**Work to be completed:**
The records beneath should be printed exactly, and the pictures are to be left out.
*** Records for this task ***
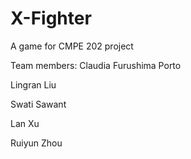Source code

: X-Fighter
=========
A game for CMPE 202 project

Team members:
Claudia Furushima Porto

Lingran Liu

Swati Sawant

Lan Xu

Ruiyun Zhou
*** End of Records for this task ***
**Output of the task:**
Source code

: X-Fighter
=========
A game for CMPE 202 project

Team members:
Claudia Furushima Porto

Lingran Liu

Swati Sawant

Lan Xu

Ruiyun Zhou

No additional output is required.